The answer must consist of every line below containing "Quagga".

[Opening Record extracts section]

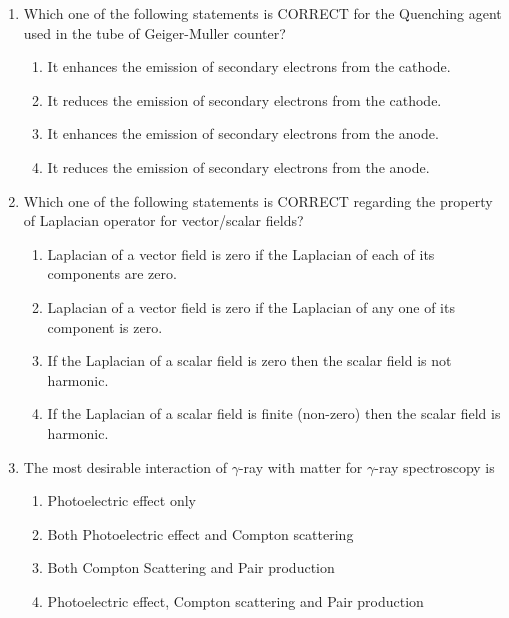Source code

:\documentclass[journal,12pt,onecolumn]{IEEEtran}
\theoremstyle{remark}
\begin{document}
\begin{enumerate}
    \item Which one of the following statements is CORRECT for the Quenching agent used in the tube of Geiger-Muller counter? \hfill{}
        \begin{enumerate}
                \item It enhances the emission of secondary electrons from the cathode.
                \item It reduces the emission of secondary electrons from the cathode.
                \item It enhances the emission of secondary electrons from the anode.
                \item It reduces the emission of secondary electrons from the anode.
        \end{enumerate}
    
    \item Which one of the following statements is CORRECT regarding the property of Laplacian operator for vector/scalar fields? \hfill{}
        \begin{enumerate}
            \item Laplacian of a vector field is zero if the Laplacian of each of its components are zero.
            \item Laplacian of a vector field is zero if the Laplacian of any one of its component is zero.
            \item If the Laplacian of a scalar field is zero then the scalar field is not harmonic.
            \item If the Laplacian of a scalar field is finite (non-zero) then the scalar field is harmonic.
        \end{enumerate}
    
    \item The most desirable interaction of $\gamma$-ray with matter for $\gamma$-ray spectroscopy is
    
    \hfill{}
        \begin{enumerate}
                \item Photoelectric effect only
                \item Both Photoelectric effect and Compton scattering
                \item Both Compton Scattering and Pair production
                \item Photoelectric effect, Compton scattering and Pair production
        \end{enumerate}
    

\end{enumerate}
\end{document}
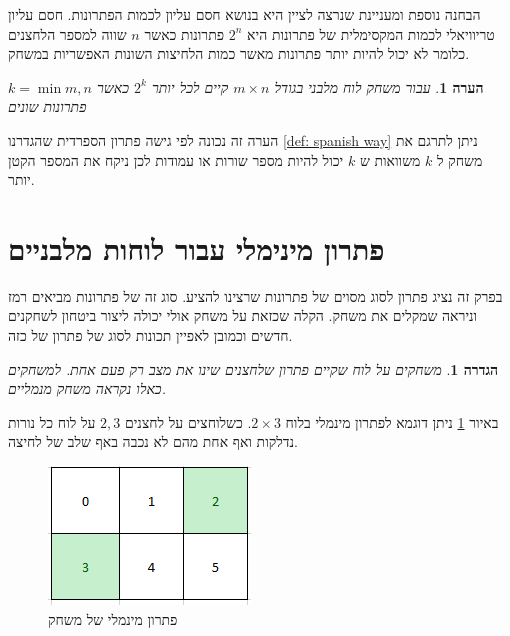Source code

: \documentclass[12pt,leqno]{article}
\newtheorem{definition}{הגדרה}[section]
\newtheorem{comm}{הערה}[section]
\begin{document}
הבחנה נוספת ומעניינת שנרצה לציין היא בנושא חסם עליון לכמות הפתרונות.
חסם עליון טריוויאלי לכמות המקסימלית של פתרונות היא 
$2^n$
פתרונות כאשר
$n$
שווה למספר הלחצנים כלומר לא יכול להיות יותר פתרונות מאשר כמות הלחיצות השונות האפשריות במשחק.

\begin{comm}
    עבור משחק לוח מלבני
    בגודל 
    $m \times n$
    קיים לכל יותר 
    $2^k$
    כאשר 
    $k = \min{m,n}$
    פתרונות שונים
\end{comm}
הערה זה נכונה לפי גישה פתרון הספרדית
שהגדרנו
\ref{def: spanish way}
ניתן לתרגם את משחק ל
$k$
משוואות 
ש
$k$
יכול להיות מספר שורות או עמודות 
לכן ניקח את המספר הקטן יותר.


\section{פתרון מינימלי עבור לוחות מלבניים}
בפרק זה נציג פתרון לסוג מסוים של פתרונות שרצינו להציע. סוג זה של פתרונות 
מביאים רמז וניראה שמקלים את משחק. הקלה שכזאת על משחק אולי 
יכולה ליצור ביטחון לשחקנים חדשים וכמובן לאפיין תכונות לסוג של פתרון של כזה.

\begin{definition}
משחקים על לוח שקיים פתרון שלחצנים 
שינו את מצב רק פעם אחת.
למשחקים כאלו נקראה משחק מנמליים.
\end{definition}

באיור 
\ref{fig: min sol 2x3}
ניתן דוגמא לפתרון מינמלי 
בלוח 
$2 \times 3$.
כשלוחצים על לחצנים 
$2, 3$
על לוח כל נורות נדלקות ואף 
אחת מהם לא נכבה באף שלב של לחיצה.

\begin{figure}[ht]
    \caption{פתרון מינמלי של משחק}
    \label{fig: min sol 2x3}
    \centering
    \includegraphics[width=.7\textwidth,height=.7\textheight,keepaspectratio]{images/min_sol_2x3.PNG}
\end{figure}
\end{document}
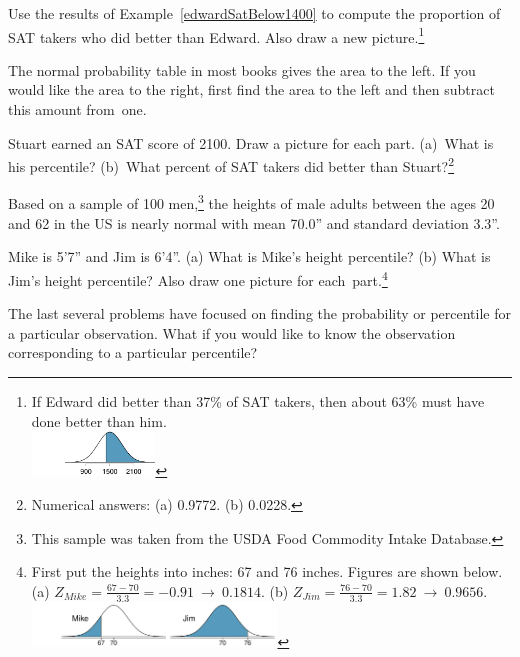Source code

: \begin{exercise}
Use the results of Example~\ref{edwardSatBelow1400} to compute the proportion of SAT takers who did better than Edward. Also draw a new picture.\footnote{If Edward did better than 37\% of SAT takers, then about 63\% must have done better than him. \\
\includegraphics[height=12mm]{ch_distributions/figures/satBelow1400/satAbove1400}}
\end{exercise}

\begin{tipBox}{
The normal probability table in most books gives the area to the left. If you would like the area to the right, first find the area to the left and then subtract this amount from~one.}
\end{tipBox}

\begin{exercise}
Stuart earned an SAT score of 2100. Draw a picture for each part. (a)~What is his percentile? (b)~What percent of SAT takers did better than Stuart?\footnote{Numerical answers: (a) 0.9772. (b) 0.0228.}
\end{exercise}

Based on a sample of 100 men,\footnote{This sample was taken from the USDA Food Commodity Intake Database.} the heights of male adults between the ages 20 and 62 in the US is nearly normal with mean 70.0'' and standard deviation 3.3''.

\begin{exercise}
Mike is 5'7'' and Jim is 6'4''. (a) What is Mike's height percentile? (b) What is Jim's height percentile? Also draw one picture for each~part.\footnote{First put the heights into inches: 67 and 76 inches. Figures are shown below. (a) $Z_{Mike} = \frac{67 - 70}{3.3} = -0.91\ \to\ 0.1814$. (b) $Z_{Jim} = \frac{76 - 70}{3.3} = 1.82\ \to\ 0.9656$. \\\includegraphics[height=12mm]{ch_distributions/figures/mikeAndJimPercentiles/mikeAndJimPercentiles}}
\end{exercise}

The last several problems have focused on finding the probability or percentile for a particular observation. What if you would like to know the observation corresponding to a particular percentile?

[Closing Record extracts section]
[Opening Record extracts section]

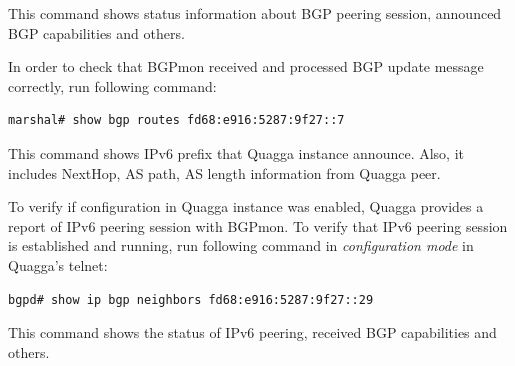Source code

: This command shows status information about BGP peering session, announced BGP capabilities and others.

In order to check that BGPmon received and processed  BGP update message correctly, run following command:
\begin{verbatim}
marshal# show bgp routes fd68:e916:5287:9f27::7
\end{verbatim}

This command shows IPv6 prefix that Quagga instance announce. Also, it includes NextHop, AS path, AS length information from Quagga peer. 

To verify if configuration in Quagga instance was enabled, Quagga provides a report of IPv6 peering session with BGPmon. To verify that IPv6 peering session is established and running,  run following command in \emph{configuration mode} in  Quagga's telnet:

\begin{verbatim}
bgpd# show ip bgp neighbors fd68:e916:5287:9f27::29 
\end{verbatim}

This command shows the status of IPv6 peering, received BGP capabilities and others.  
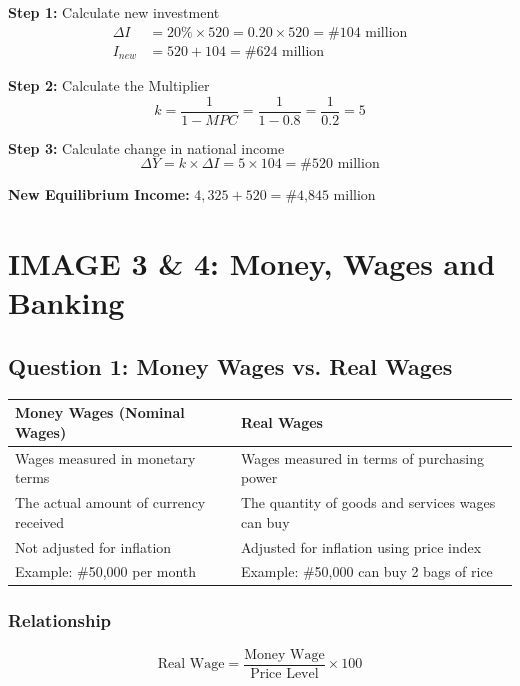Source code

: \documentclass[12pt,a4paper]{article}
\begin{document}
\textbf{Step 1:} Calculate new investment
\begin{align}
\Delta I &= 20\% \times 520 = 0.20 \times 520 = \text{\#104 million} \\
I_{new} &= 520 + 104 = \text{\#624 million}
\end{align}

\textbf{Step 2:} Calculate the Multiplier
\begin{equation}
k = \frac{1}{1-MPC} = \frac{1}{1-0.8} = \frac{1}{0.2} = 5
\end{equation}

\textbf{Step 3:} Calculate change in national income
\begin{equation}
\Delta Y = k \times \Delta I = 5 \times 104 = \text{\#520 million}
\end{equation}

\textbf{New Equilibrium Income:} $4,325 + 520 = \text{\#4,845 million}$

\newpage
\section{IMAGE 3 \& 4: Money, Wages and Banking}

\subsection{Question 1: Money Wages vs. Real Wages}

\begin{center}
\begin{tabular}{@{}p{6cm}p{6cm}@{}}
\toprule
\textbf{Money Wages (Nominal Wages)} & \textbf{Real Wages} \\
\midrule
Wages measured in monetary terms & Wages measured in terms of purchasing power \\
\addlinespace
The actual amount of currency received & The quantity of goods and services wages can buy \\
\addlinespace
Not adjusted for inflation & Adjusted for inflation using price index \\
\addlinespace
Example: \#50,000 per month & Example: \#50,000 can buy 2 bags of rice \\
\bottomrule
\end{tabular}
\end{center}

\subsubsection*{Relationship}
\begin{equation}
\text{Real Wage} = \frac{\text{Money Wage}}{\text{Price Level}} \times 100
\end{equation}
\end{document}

[Closing Record extracts section]

*Output*.
This command shows IPv6 prefix that Quagga instance announce. Also, it includes NextHop, AS path, AS length information from Quagga peer. 
To verify if configuration in Quagga instance was enabled, Quagga provides a report of IPv6 peering session with BGPmon. To verify that IPv6 peering session is established and running,  run following command in \emph{configuration mode} in  Quagga's telnet:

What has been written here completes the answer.